Re: [Phys-L] widget rate puzzle ... reasoning, scaling, et cetera

[John Denker <jsd@av8n.com>]

On 01/02/2015 07:22 AM, Philip Keller wrote:
> If you present these variations to these students, you run the risk
> of them throwing up their hands in surrender. They are already
> functioning at the edge, not completely convinced that thinking is a
> way to find things out.

OK, thanks, that calls attention to another two or three 
parts of the elephant.  Here's how I about these parts:
  https://www.av8n.com/physics/img48/hard-or-not.png

 -- The original widget problem is in the upper-leftish
  orange region.  The student thinks the problem is easier
  than it really is, and is tempted to be overconfident.

 -- The "surrender" situation is the lower-rightish red
  region.  The student thinks the problem is harder than
  it really is, and is tempted to panic.

Starting with the widget puzzle, we want the student to 
learn to be careful even when the problem looks simple,
even when it is simple.  One way of doing this is to 
expand the "methodical" region downward and leftward,
so that methodical approaches apply even to seemingly
simple problems.  

The other way is to move horizontally in the diagram,
i.e. to make the problem seem harder, i.e. make it
look as hard as it really is.

However, if we make the problem look too hard, we get 
the opposite kind of trouble, namely panic.  That's not
good;  it just substitutes one misconception for another. 
We want the student to learn to use proper problem-solving
skills always, no matter whether the problem seems hard
or easy or somewhere in between.

Note that as we move along a line from overconfidence 
to success and then to panic, the effect is non-linear, 
indeed non-monotonic.  It is not good to overestimate 
/or/ underestimate the difficulty of the problem.

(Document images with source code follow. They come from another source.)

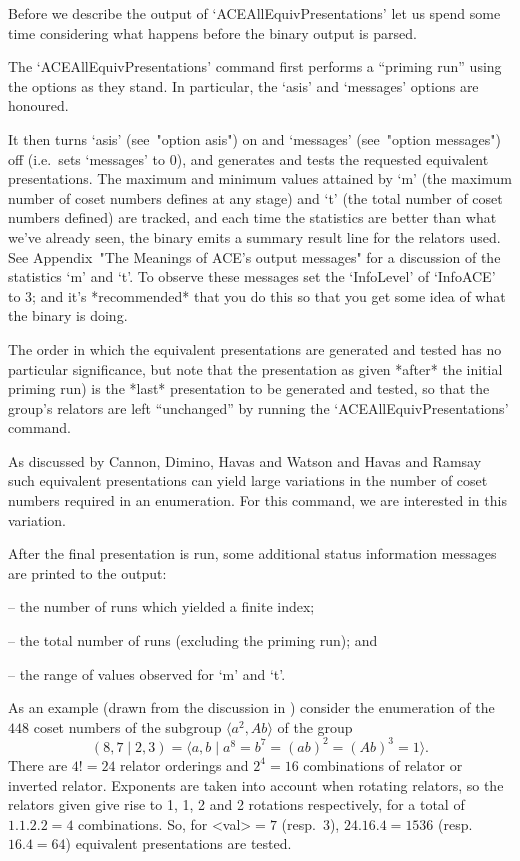 Before we describe the {\GAP} output of `ACEAllEquivPresentations' let
us spend some time considering what happens before the  {\ACE}  binary
output is parsed.

The `ACEAllEquivPresentations'  command  first  performs  a  ``priming
run'' using the options as they stand. In particular, the  `asis'  and
`messages' options are honoured.

It  then  turns  `asis'  (see~"option   asis")   on   and   `messages'
(see~"option messages") off (i.e.~sets `messages' to 0), and generates
and tests the requested  equivalent  presentations.  The  maximum  and
minimum values attained by `m' (the maximum number  of  coset  numbers
defines at any stage) and `t'  (the  total  number  of  coset  numbers
defined) are tracked, and each time the  statistics  are  better  than
what we've already seen, the {\ACE} binary emits a summary result line
for the relators used. See  Appendix~"The  Meanings  of  ACE's  output
messages" for a discussion of the statistics `m' and `t'.  To  observe
these messages set  the  `InfoLevel'  of  `InfoACE'  to  3;  and  it's
*recommended* that you do this so that you get some idea of  what  the
{\ACE} binary is doing.

The order in which the  equivalent  presentations  are  generated  and
tested has no particular significance, but note that the  presentation
as given *after* the initial priming run) is the  *last*  presentation
to be generated and tested, so that  the  group's  relators  are  left
``unchanged'' by running the `ACEAllEquivPresentations' command.

As discussed by Cannon, Dimino, Havas  and  Watson  \cite{CDHW73}  and
Havas and Ramsay \cite{HR99b} such equivalent presentations can  yield
large variations in  the  number  of  coset  numbers  required  in  an
enumeration. For this command, we are interested in this variation.

After  the  final  presentation  is  run,   some   additional   status
information messages are printed to the {\ACE} output:

\beginlist
\item{--}  the number of runs which yielded a finite index; 
\item{--}  the total number of runs (excluding the priming run); and 
\item{--}  the range of values observed for `m' and `t'.
\endlist

As an example (drawn from the discussion in \cite{HR99a}) consider the
enumeration   of   the   $448$   coset   numbers   of   the   subgroup
$\langle  a^2,Ab \rangle$ of the group
$$
(8,7 \mid 2,3) 
    = \langle a,b \mid a^8 = b^7 = (ab)^2 = (Ab)^3 = 1 \rangle.
$$
There are $4!=24$  relator  orderings  and  $2^4=16$  combinations  of
relator or inverted relator. Exponents are  taken  into  account  when
rotating relators, so the relators given give rise to 1, 1,  2  and  2
rotations respectively, for a total of $1.1.2.2=4$  combinations.  So,
for  <val>${} = 7$   (resp.~$3$),   $24.16.4=1536$   (resp.~$16.4=64$)
equivalent presentations are tested.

There is a proverb that says:
  Education is the process of cultivating your intuition.
In the diagram, education causes the "good intuition"
region to grow and extend farther toward the upper-right
corner.

If the student has a weak background, the good region in 
the diagram might be thin or nonexistent;  in that case
the student could lurch from overconfidence to panic.  The
obvious remedy is to learn more problem-solving skills, 
so that "trivial" and "impossible" are not the only two 
possibilities.

The stuff that is already intuitive is the stuff that you 
don't need to teach, so there is a partially-reasonable 
tendency for teachers to focus on the counterintuitive 
stuff.  HOWEVER the fact remains that the vast majority
of intuition is good.  I mention this because in some of
the PER literature "intuition" is used as a synonym for
"misconception", which makes me want to tear my hair out.
If students have a weak background, they need more and
better intuition, not less intuition.

Selecting the examples to be always counterintuitive 
creates a ghastly distortion of the topic.  One should
always start with some nice intuitive examples.
 -- Learning proceeds from the known to the unknown.
 -- Education is the process of cultivating your intuition.

===========

Meanwhile, we should keep in mind that hard-versus-easy 
is not the only variable or even the most important
variable.  Students will work a lot harder if they see
the task as worthwhile, amusing, or at least interesting.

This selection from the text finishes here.